In the real world, the real blame for fathers taking their lives
are the family courts and child welfare systems.
One reporter
asked a Fathers Rights supporter in Israel: "why would a
father take his life, if he truly cared about his child?"
The Fathers Rights leader responded: "the courts and welfare
system in Israel stripped away his title of parent and his ability
to care for his child. How can you "care" for a child
when you don't see them," he asked.
How many Derrick
Miller's and Zvi Katz's will Israel, the US, Canada and the UK
witness in the next year?
What is the Israel Knesset, Israel family courts, Israel child
welfare departments doing to eradicate this barbaric injustice
to both father and child?
How many more
loving fathers will be sentenced to seeing their children a mere
and fatally depressing once or twice a week for a few hours, while
the mothers legally kidnap their children?
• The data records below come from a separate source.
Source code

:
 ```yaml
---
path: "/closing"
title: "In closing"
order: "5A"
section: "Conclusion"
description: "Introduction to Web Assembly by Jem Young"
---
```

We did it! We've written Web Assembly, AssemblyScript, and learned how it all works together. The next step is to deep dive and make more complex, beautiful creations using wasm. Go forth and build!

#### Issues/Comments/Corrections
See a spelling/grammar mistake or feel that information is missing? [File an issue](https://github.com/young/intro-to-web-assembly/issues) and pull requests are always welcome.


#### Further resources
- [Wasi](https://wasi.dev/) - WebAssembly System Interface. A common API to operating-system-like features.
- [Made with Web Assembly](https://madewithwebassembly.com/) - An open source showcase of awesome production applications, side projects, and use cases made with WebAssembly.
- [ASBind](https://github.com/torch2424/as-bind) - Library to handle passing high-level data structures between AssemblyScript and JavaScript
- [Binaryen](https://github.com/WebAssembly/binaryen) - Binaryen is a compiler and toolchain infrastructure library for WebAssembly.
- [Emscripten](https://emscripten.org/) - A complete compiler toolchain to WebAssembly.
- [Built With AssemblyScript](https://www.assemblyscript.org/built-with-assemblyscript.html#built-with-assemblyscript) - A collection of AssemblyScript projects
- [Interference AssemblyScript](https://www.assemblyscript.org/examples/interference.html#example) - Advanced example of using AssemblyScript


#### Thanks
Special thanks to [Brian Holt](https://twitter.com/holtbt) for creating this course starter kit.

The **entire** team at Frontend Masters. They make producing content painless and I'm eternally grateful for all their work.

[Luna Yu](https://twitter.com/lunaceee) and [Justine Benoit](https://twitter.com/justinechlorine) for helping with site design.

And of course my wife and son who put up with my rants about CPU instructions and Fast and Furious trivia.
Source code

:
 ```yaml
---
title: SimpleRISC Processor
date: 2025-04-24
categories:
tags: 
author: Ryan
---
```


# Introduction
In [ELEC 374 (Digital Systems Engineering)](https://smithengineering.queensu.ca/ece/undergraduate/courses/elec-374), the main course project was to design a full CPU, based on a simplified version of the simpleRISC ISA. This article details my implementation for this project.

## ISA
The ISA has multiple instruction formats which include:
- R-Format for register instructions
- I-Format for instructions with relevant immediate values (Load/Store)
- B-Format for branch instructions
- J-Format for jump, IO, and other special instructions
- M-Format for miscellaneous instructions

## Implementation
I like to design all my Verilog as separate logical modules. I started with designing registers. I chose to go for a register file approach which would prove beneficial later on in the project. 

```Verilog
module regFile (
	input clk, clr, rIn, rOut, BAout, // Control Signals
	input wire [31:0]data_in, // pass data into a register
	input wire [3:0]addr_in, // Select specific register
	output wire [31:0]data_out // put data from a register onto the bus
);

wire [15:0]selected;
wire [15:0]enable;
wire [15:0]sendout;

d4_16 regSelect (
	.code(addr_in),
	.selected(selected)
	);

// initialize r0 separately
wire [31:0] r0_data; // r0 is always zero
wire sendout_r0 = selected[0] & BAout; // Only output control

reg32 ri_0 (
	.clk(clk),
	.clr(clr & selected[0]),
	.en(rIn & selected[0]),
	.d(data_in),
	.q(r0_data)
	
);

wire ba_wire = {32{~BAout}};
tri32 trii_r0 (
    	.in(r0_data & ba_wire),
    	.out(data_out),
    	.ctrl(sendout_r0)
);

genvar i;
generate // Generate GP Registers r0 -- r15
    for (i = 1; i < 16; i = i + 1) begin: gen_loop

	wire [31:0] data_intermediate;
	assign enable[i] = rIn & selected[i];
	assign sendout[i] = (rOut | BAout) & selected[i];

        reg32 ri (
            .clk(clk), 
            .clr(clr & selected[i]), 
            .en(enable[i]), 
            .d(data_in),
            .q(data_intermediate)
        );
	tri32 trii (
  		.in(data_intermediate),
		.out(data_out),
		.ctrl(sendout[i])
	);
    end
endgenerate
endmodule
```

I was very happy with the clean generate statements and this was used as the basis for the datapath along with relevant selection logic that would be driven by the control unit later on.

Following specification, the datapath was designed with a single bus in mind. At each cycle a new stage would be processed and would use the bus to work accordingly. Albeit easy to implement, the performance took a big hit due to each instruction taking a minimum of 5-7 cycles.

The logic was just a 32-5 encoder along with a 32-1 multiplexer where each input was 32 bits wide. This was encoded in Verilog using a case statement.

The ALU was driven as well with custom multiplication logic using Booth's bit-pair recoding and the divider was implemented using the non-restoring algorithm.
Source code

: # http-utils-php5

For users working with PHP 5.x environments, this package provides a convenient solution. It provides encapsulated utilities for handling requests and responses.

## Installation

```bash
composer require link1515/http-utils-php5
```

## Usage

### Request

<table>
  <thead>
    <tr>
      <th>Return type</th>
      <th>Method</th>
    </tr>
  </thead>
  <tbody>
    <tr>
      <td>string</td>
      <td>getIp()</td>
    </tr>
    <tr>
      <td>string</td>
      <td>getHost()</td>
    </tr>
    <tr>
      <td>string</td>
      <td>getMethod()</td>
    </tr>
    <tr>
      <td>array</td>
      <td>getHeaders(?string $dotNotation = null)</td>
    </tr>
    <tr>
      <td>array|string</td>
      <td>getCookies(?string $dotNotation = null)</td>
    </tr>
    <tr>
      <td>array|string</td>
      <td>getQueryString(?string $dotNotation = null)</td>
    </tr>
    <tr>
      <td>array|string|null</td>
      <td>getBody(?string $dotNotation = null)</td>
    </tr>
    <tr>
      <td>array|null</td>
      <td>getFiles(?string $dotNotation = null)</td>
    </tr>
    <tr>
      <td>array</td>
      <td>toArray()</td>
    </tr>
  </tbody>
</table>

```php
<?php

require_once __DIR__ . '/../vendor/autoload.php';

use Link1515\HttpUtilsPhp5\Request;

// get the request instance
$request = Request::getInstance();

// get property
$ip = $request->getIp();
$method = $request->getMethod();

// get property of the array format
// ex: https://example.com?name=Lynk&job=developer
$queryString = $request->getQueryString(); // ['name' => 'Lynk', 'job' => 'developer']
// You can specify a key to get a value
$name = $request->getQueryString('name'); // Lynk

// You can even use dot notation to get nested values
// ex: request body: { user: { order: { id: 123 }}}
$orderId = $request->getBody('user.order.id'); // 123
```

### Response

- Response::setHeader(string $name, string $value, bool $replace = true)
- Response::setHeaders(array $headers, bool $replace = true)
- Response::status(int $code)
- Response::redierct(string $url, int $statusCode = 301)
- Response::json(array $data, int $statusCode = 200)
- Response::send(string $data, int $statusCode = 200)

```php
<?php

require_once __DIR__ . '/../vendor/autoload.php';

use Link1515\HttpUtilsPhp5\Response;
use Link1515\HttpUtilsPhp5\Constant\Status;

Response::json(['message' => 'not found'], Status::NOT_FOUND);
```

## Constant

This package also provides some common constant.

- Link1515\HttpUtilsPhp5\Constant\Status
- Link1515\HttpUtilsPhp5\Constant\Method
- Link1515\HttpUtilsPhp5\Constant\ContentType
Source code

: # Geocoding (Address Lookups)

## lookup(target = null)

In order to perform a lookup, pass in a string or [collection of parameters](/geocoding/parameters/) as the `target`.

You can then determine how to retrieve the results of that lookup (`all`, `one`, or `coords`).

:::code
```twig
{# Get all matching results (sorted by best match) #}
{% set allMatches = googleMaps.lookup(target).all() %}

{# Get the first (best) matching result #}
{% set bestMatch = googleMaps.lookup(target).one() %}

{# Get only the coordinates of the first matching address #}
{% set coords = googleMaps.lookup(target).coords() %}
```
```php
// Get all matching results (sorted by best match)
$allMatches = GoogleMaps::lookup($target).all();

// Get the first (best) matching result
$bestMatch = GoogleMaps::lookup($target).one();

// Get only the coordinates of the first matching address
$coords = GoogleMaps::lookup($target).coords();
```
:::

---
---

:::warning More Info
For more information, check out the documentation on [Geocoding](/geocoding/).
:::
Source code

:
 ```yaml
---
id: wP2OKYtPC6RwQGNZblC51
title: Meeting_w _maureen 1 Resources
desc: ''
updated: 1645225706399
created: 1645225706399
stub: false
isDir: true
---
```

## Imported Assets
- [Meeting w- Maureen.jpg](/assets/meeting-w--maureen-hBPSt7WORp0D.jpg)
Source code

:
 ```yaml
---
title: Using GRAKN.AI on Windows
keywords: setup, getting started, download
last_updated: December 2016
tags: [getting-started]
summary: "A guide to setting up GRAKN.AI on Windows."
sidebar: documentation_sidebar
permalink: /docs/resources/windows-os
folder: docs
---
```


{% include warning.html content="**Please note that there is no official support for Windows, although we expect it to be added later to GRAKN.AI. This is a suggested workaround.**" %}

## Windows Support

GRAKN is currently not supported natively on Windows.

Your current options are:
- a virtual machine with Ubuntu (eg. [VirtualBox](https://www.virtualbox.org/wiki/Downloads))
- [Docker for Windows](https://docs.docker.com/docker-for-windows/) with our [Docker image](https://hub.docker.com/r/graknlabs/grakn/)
How many divorced dads will be separated from their children on
Passover eve as their son or daughter asks: "why is this
night different than all other nights."
Perhaps because the child has lost a father.
Israel lawmakers,
family court judges and child welfare social workers totally bear
the blame for these murders.
It's time that we, as a community, speak out in support of these
emotionally abused fathers and children.
It's is you, the reader, who bears the blame by your silence.
For if you do not act, do not expect the US Congress, the English
Parliament or the Israel Knesset to shed one single tear for the
next grave to be danced upon by an angry, disturbed mother.